What’s been the highlight of your career so far?
Although not technically arbitration, representing Slovenia before the European Court of Human Rights in a matter involving state succession issues.
Who do you consider your mentor?
Professor Karl Zemanek [of the University of Vienna].
Who else in the field do you admire?
I have had the privilege of appearing before some of the world’s leading arbitrators and have greate admiration for them.
What other career might you have chosen?
I would have pursued a career as professor of public international law.
What advice would you give someone just starting out?
A reputation is built on the foundation of scientifically accurate research and fair presentation of authorities.
Do you sit as an arbitrator?
Yes. I was first appointed by the ICC as a sole arbitrator in an international dispute at the age of 33.
What are the biggest challenges facing arbitration?
To respond to client pressure to keep down fees without compromising quality.
If you could change one thing about the system...?

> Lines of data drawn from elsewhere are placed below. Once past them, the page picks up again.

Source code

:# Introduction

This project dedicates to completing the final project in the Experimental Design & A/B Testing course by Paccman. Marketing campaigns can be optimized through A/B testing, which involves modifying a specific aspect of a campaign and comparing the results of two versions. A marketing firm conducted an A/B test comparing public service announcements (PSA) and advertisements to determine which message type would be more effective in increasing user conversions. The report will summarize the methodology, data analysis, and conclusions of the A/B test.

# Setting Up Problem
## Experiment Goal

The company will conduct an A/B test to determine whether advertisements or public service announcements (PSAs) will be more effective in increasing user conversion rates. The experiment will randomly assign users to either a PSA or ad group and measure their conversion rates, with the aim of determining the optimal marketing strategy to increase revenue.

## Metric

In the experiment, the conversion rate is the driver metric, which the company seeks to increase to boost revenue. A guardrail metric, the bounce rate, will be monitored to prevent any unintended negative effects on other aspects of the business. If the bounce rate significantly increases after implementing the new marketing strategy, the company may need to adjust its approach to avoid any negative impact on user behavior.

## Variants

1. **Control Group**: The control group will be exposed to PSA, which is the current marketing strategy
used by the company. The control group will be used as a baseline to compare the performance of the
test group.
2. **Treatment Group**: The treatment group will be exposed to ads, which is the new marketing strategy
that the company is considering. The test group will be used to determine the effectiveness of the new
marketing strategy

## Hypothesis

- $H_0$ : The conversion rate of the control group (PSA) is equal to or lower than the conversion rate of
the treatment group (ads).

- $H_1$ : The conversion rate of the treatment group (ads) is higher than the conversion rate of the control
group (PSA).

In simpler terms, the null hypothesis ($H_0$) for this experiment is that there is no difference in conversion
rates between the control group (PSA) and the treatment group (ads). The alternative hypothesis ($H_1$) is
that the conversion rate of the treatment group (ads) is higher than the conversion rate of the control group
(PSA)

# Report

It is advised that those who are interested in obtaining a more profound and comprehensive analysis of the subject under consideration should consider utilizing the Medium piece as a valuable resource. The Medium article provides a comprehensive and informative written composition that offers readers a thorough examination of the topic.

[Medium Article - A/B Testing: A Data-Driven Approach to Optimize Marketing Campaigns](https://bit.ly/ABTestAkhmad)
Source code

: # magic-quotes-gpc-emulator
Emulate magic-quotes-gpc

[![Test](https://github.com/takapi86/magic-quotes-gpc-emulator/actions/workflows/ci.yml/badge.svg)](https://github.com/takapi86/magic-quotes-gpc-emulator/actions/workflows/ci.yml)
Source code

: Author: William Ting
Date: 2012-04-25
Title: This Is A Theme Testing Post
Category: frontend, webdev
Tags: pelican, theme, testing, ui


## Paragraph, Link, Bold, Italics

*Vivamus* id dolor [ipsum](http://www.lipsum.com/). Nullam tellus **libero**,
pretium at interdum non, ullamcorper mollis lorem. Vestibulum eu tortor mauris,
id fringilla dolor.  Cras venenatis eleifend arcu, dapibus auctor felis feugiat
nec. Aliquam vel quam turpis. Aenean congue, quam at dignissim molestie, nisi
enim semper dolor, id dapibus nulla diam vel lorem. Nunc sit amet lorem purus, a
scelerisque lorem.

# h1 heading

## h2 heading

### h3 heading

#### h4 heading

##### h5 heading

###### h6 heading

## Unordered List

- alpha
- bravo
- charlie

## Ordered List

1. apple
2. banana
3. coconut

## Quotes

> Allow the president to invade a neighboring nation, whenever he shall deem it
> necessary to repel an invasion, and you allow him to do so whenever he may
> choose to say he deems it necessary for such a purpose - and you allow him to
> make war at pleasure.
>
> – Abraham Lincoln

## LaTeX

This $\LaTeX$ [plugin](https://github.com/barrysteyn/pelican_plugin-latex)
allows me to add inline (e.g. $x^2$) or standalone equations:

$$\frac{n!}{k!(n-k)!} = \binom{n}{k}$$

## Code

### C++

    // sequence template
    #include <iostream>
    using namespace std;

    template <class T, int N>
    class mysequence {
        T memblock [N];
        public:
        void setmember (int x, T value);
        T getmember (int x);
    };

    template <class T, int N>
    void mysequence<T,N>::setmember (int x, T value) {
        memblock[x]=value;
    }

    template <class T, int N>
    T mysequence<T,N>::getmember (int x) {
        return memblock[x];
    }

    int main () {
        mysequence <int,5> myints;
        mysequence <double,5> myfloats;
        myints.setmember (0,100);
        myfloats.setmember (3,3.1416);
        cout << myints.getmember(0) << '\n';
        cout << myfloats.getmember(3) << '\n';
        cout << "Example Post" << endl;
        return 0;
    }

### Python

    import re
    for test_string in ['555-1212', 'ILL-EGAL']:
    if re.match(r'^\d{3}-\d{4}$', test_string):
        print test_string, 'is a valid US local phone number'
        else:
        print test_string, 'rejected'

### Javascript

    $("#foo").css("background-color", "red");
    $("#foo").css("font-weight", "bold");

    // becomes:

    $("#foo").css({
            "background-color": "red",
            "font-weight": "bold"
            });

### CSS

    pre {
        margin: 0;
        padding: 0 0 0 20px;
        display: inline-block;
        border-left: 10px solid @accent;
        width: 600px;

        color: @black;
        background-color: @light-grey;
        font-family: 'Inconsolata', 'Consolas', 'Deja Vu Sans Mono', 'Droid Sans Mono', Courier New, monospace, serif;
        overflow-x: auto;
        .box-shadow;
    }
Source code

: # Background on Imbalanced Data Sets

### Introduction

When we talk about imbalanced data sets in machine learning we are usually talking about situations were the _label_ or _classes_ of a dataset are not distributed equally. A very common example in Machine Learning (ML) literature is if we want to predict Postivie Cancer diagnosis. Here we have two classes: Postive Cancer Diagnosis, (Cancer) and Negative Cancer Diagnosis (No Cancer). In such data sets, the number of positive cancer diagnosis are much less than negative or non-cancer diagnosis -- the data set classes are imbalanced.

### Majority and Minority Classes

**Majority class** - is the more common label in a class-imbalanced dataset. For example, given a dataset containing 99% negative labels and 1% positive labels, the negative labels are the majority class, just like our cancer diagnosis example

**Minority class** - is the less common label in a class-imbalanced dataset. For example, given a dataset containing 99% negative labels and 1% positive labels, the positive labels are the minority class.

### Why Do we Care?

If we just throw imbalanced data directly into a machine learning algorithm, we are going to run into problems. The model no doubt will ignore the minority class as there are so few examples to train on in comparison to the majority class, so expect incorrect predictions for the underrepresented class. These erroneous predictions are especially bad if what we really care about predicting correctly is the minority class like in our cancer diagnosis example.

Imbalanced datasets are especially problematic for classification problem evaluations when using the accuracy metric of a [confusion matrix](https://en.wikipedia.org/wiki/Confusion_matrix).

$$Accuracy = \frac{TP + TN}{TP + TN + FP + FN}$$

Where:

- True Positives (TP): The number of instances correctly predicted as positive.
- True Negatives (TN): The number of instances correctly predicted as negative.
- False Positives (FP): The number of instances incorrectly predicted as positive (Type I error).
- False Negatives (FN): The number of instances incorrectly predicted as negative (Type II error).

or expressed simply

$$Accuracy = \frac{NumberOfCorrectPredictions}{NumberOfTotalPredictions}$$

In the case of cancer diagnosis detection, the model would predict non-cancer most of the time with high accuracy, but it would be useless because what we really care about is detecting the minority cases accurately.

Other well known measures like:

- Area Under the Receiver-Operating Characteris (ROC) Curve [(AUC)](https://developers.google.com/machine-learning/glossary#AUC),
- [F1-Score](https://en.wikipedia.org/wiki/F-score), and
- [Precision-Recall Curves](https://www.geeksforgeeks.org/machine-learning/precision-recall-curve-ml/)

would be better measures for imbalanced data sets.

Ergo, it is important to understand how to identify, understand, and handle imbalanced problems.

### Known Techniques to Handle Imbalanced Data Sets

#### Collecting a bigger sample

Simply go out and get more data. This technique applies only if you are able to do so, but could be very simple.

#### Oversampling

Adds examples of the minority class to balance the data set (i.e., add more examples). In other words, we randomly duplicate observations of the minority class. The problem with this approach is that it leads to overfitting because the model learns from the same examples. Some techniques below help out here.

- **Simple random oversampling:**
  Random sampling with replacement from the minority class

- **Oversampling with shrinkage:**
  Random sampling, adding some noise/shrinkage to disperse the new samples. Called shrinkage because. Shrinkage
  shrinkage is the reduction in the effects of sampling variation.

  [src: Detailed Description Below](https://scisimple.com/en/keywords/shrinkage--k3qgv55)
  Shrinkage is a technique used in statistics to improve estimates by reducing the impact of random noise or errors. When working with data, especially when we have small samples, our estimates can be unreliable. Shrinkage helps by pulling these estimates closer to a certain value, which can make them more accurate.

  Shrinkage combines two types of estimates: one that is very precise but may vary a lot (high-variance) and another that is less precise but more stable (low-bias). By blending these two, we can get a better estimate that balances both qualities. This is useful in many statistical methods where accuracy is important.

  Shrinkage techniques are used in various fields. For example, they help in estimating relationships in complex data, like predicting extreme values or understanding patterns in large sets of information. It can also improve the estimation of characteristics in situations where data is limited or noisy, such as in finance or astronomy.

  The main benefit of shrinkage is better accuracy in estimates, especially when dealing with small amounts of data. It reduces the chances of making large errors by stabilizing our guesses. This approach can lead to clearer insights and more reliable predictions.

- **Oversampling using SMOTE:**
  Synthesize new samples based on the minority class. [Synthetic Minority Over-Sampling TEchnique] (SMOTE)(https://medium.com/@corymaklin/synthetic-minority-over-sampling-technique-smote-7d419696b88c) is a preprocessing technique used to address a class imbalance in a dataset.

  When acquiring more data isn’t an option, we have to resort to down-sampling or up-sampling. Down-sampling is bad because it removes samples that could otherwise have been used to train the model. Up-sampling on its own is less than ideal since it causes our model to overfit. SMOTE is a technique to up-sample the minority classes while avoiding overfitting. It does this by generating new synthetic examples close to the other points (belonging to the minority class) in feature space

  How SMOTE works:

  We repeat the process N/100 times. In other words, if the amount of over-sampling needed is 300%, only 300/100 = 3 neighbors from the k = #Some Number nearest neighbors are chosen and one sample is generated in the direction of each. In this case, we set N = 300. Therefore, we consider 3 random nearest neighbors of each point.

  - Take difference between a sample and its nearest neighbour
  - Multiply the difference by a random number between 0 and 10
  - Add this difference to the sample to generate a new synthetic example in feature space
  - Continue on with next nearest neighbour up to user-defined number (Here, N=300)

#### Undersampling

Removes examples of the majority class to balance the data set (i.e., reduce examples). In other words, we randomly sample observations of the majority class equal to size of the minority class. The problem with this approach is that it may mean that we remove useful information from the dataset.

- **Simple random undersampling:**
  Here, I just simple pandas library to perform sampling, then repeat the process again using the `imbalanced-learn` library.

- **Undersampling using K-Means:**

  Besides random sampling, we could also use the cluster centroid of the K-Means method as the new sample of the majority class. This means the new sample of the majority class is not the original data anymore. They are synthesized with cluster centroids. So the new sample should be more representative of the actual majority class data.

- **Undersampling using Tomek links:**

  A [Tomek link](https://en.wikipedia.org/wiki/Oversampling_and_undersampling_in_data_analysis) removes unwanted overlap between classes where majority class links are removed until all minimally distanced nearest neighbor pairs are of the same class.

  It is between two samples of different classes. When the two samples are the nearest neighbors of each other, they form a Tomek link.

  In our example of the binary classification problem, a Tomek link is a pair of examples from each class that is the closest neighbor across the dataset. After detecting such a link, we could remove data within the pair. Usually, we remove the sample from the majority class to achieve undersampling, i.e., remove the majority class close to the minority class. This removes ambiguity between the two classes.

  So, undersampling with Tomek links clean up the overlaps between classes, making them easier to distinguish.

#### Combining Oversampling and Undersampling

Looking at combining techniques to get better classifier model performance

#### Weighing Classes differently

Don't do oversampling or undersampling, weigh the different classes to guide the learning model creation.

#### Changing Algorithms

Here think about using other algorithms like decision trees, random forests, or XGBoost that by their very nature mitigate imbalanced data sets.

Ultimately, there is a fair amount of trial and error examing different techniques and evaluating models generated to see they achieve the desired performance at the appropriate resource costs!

More arbitration hearings should be held on the Amalfi coast, Italy.
What’s been your most memorable moment in a hearing?
When an opponent’s expert witness responded during cross-examination, “I have never lost a case” and the chairman of the tribunal intoned, “Please leave your card.”
What’s your favourite city to arbitrate in?
The Hague, because it has the whole package.
What’s your favourite restaurant?
Benares in London and 114 Faubourg in Paris.